1. Patch 0001 comment - typo

you can optionally filter rows that does not satisfy a WHERE condition

typo: does/does

~~

2. Patch 0001 comment - typo

The WHERE clause should probably contain only columns that are part of
the primary key or that are covered by REPLICA IDENTITY. Otherwise,
and DELETEs won't be replicated.

typo: "Otherwise, and DELETEs" ??

~~

3. Patch 0001 comment - typo and clarification

If your publication contains partitioned table, the parameter
publish_via_partition_root determines if it uses the partition row filter (if
the parameter is false -- default) or the partitioned table row filter.

Typo: "contains partitioned table" -> "contains a partitioned table"

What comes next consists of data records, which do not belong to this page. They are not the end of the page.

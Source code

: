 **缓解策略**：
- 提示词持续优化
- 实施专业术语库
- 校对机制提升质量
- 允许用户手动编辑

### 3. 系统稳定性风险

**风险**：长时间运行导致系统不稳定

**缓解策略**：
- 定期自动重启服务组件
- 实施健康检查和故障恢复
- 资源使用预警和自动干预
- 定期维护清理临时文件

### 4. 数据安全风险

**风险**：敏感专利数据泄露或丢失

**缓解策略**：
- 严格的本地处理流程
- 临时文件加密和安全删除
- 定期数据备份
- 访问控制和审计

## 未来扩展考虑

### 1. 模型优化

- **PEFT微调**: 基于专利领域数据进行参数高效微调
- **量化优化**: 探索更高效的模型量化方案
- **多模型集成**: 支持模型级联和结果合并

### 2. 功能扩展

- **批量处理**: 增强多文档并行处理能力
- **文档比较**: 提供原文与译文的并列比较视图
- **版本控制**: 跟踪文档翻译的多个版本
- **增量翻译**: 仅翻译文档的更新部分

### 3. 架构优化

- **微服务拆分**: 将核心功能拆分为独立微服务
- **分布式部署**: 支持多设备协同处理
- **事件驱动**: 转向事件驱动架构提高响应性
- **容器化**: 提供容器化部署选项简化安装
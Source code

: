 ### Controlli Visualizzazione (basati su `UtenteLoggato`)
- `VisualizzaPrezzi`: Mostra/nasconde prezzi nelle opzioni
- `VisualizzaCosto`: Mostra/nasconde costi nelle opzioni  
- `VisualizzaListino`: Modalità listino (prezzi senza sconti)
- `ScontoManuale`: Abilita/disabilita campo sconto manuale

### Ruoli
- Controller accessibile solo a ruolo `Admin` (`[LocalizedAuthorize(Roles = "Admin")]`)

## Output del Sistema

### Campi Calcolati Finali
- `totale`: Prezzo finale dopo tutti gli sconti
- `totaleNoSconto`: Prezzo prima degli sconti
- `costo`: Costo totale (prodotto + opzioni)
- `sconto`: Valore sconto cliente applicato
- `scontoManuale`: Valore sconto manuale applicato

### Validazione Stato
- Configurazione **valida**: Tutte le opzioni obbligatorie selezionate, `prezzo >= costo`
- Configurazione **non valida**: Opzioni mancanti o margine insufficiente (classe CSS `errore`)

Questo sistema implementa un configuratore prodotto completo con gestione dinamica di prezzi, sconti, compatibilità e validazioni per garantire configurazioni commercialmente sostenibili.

Also, perhaps the text "or the partitioned table row filter." should
say "or the root partitioned table row filter." to disambiguate the
case where there are more levels of partitions like A->B->C. e.g. What
filter does C use?

~~

4. src/backend/catalog/pg_publication.c - misleading names

-publication_add_relation(Oid pubid, Relation targetrel,
+publication_add_relation(Oid pubid, PublicationRelationInfo *targetrel,
bool if_not_exists)

Leaving this parameter name as "targetrel" seems a bit misleading now
in the function code. Maybe this should be called something like "pri"
which is consistent with other places where you have declared
PublicationRelationInfo.

Also, consider declaring some local variables so that the patch may
have less impact on existing code. e.g.
Oid relid = pri->relid
Relation *targetrel = relationinfo->relation

~~

5. src/backend/commands/publicationcmds.c - simplify code

- rels = OpenTableList(stmt->tables);
+ if (stmt->tableAction == DEFELEM_DROP)
+ rels = OpenTableList(stmt->tables, true);
+ else
+ rels = OpenTableList(stmt->tables, false);

Consider writing that code more simply as just:

rels = OpenTableList(stmt->tables, stmt->tableAction == DEFELEM_DROP);

~~

6. src/backend/commands/publicationcmds.c - bug?

- CloseTableList(rels);
+ CloseTableList(rels, false);
}

Is this a potential bug? When you called OpenTableList the 2nd param
was maybe true/false, so is it correct to be unconditionally false
here? I am not sure.

~~

7. src/backend/commands/publicationcmds.c - OpenTableList function comment.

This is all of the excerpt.